> [Task item]
Only one stretch of the data below is wanted: the lines starting at the one with "- Atualização automática" and ending at the one with "- Output redirection should overwrite", both included, given again exactly.

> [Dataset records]
........
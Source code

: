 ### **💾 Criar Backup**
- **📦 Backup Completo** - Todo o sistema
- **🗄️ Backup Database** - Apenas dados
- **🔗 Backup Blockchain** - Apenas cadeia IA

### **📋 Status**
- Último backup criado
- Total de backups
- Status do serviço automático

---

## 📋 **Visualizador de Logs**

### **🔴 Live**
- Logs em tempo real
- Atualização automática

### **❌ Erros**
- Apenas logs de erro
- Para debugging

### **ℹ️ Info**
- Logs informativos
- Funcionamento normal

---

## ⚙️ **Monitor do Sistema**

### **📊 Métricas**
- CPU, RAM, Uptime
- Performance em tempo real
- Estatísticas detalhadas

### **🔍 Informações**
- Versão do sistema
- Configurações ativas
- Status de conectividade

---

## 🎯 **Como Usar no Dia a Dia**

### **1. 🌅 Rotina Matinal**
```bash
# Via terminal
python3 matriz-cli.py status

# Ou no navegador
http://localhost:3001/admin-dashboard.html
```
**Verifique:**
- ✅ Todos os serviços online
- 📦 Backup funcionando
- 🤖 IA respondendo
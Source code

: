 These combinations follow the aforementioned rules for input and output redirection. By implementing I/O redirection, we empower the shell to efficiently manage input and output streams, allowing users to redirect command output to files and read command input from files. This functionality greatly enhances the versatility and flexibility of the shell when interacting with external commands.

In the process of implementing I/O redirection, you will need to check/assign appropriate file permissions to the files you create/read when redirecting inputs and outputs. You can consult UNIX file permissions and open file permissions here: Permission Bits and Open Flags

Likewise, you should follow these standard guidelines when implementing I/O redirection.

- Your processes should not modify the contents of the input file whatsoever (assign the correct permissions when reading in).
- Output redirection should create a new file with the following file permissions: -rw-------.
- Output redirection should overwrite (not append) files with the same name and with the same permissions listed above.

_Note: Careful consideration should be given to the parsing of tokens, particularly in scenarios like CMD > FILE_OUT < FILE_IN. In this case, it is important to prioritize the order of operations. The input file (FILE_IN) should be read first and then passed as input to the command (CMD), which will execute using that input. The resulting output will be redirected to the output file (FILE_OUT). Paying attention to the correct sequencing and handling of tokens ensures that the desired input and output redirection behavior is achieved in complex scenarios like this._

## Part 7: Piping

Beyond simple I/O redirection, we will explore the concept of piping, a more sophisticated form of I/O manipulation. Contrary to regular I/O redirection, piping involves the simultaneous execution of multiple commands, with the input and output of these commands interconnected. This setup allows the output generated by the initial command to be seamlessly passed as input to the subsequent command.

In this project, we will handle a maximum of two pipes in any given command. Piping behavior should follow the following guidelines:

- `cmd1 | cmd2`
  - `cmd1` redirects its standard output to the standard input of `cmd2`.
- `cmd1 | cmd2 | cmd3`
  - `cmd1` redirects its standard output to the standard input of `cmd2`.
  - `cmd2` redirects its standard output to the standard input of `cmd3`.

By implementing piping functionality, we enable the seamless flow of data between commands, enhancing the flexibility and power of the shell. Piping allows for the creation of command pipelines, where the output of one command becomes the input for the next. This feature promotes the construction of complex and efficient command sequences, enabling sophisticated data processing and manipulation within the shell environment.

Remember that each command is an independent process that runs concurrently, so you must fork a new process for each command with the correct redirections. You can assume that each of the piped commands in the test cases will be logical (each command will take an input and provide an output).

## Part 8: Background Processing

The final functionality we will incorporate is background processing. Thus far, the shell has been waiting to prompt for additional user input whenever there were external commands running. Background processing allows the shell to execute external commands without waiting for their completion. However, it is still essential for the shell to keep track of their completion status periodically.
........
> [Task response]
- Atualização automática

### **❌ Erros**
- Apenas logs de erro
- Para debugging

### **ℹ️ Info**
- Logs informativos
- Funcionamento normal

---

## ⚙️ **Monitor do Sistema**

### **📊 Métricas**
- CPU, RAM, Uptime
- Performance em tempo real
- Estatísticas detalhadas

### **🔍 Informações**
- Versão do sistema
- Configurações ativas
- Status de conectividade

---

## 🎯 **Como Usar no Dia a Dia**

### **1. 🌅 Rotina Matinal**
```bash
# Via terminal
python3 matriz-cli.py status

# Ou no navegador
http://localhost:3001/admin-dashboard.html
```
**Verifique:**
- ✅ Todos os serviços online
- 📦 Backup funcionando
- 🤖 IA respondendo
Source code

: These combinations follow the aforementioned rules for input and output redirection. By implementing I/O redirection, we empower the shell to efficiently manage input and output streams, allowing users to redirect command output to files and read command input from files. This functionality greatly enhances the versatility and flexibility of the shell when interacting with external commands.

In the process of implementing I/O redirection, you will need to check/assign appropriate file permissions to the files you create/read when redirecting inputs and outputs. You can consult UNIX file permissions and open file permissions here: Permission Bits and Open Flags

Likewise, you should follow these standard guidelines when implementing I/O redirection.

- Your processes should not modify the contents of the input file whatsoever (assign the correct permissions when reading in).
- Output redirection should create a new file with the following file permissions: -rw-------.
- Output redirection should overwrite (not append) files with the same name and with the same permissions listed above.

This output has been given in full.